“Se oía en lo hondo de los bosques, gritos de mujeres que tenían pasiones con los bichos”.
“Caían perlitas, diamantes, pulseras y anillos, desde lo alto, desde esa nube, desde esa liebre, todo chispeante”.
“Cuando llegamos a Amelia, nos sorprendió el ver que gente y animales se parecían. Todo era muy ambiguo”.
“Yo estaba entre la casa y el duraznero, cuando, como una sombra, apareció Dios.
Era de noche y volaban nubes claras. En el comedor decían que yo tenía nueve años, escrutando mi porvenir. Y yo estaba fuera con el duraznero y Dios”.
* * *
El erotismo es la arquitectura construida alrededor del deseo, un deseo que denota una relación amorosa, carnal y fulgurante con el mundo, un sustantivo que nos recuerda que somos seres no solo vivientes, sino también y especialmente anhelantes e incompletos, y siempre atentos al juego de la vida.
Que este anhelo produzca al mismo tiempo placer y dolor es lo que lo hace desmesurado, insondable, inasible, resbaladizo, y por tanto “dulceamargo”, como lo describió Safo. Como una trucha, se escapa en cuanto es apresado, y Eros continúa nadando, a veces contra corriente, remontando río arriba el cauce de la lógica, o de la normatividad. Es juego, pérdida y desperdicio, dice Néstor Perlongher, amén de regodeo, voluptuosidad, desmesura y placer.
En Marosa di Giorgio (Salto, Uruguay, 1932-Montevideo, 2004), el deseo confiere una intensidad extraordinaria a la percepción del mundo, una carnalización de la experiencia espiritual, intelectual y estética. Pero, amén de la sexualidad del deseo que se disuelve en la realización, es el erotismo sagrado de la mística el que aparece una y otra vez en sus relatos, y hacia el que va evolucionando en ellos hasta llegar al paroxismo de Rosa mística, con la conversión de la voz poética en el mismo Dios.
“Me veo como la cronista y la protagonista (…) de una sexualidad salvaje y delicada, que no promete tener fin”, afirma en una de las entrevistas incluidas en No develarás el misterio. “Pero debo agregar que estos libros tienen también una fuerte raigambre, trama, y dirección, mística. Aunque no lo parezca. Y aunque yo no me proponga cosa alguna más que contar lo que acontece. Hay algo inasible, de otros mundos, y de lo cual no se puede hablar”.
El erotismo –sea de los cuerpos, de los corazones o sagrado– es la búsqueda de continuidad entre seres discontinuos, afirma George Bataille en su obra clásica sobre el tema. “Acaso a alguien pueda hacerle sufrir el no estar en el mundo a la manera de una ola perdida en la multiplicidad de las olas”, escribe, pero: “Hay, al contrario, desposesión en el juego de los órganos que se derraman en el renuevo de la fusión, de manera semejante al vaivén de las olas que se penetran y se pierden unas en otras”.
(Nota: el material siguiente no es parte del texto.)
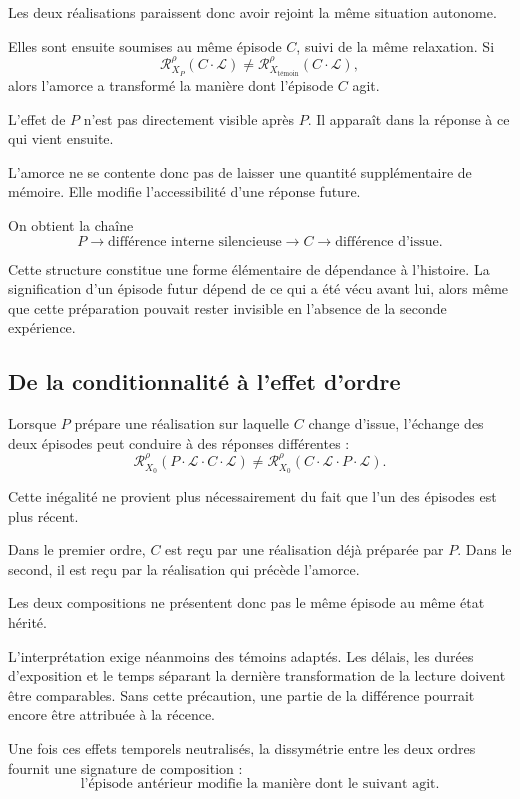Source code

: Les deux réalisations paraissent donc avoir rejoint la même situation autonome.

Elles sont ensuite soumises au même épisode $C$, suivi de la même relaxation. Si
\[
\mathcal R_{X_P}^{\rho}(C\cdot\mathcal L)
\neq
\mathcal R_{X_{\text{t\'emoin}}}^{\rho}(C\cdot\mathcal L),
\]
alors l'amorce a transformé la manière dont l'épisode $C$ agit.

L'effet de $P$ n'est pas directement visible après $P$. Il apparaît dans la réponse à ce qui vient ensuite.

L'amorce ne se contente donc pas de laisser une quantité supplémentaire de mémoire. Elle modifie l'accessibilité d'une réponse future.

On obtient la chaîne
\[
P
\longrightarrow
\text{différence interne silencieuse}
\longrightarrow
C
\longrightarrow
\text{différence d'issue}.
\]

Cette structure constitue une forme élémentaire de dépendance à l'histoire. La signification d'un épisode futur dépend de ce qui a été vécu avant lui, alors même que cette préparation pouvait rester invisible en l'absence de la seconde expérience.

\subsection{De la conditionnalité à l'effet d'ordre}

Lorsque $P$ prépare une réalisation sur laquelle $C$ change d'issue, l'échange des deux épisodes peut conduire à des réponses différentes :
\[
\mathcal R_{X_0}^{\rho}
\left(
P\cdot\mathcal L\cdot C\cdot\mathcal L
\right)
\neq
\mathcal R_{X_0}^{\rho}
\left(
C\cdot\mathcal L\cdot P\cdot\mathcal L
\right).
\]

Cette inégalité ne provient plus nécessairement du fait que l'un des épisodes est plus récent.

Dans le premier ordre, $C$ est reçu par une réalisation déjà préparée par $P$. Dans le second, il est reçu par la réalisation qui précède l'amorce.

Les deux compositions ne présentent donc pas le même épisode au même état hérité.

L'interprétation exige néanmoins des témoins adaptés. Les délais, les durées d'exposition et le temps séparant la dernière transformation de la lecture doivent être comparables. Sans cette précaution, une partie de la différence pourrait encore être attribuée à la récence.

Une fois ces effets temporels neutralisés, la dissymétrie entre les deux ordres fournit une signature de composition :
\[
\text{l'épisode antérieur modifie la manière dont le suivant agit.}
\]

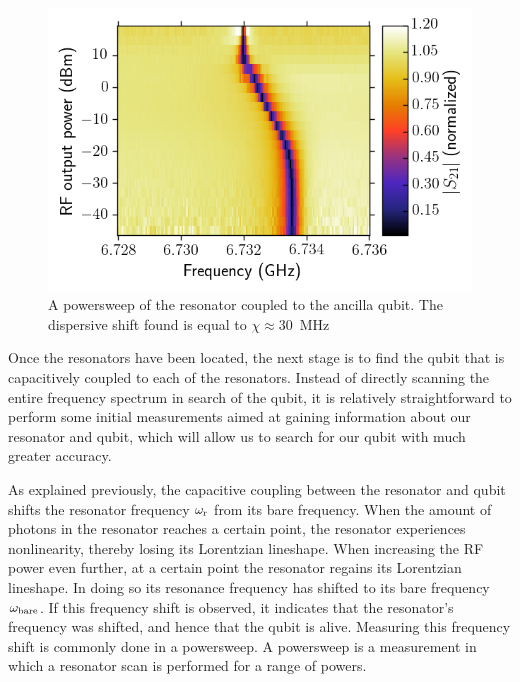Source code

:         \begin{figure}
          \begin{center}
          \vspace{-30pt}
            \includegraphics[width=\textwidth]{../Figures/Qubit characterization/Powersweep.png}
          \end{center}
          \vspace{-20 pt}
          \caption{A powersweep of the resonator coupled to the ancilla qubit. The dispersive shift found is equal to $\chi\approx$\SI{30}{\mega \hertz}}
          \label{fig:powersweep}
        \end{figure}


        Once the resonators have been located, the next stage is to find the qubit that is capacitively coupled to each of the resonators. Instead of directly scanning the entire frequency spectrum in search of the qubit, it is relatively straightforward to perform some initial measurements aimed at gaining information about our resonator and qubit, which will allow us to search for our qubit with much greater accuracy.

        As explained previously, the capacitive coupling between the resonator and qubit shifts the resonator frequency $\omega_\text{r}$ from its bare frequency. When the amount of photons in the resonator reaches a certain point, the resonator experiences nonlinearity, thereby losing its Lorentzian lineshape. When increasing the RF power even further, at a certain point the resonator regains its Lorentzian lineshape. In doing so its resonance frequency has shifted to its bare frequency $\omega_\text{bare}$. If this frequency shift is observed, it indicates that the resonator's frequency was shifted, and hence that the qubit is alive. Measuring this frequency shift is commonly done in a powersweep. A powersweep is a measurement in which a resonator scan is performed for a range of powers.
Marosa di Giorgio se adentra en ese oleaje amatorio con gemas y duraznos, canela y cuchilladas íntimas, mujeres-niñas y lobizones, hongos, murciélagos, ángeles lúbricos y mariposas: “Es como si lo más íntimo”, dice, “el mismo hecho amatorio, con todos sus trémolos y fases, se hiciese con palabras”. Esa suerte de erotismo léxico es un enfrentamiento contra la muerte, a quien se vence en las uniones, aunque sea durante esos instantes. La muerte, dice, “es una mujer de blanco sentada en todas partes. Pero yo la he vencido. Por cada presencia suya yo tengo otra aparición: un huevo que ya es una mariposa, una rosa, un pájaro, una rata, una explosión de astros. Es decir, una explosión de seres”.
“Al entrar en la casa vi que yo misma desovaba; me salía un huevo que recogí entre la piel y la bombacha. Lo miré; era celeste, magnífico, como de cristal y alabastro”, escribe en Camino de pedrerías. De entre las piernas de las mujeres salen huevos o liebres, de sus pezones caen pimpollos o gotea anís, “un nomeolvides celeste, diminuto” o heliotropo que devora después el novio. Todo nace, muere, se multiplica en cualquier orden o confluencia, se derrama en ese jardín salvaje. Las mujeres son devenir y de ellas fluye vida.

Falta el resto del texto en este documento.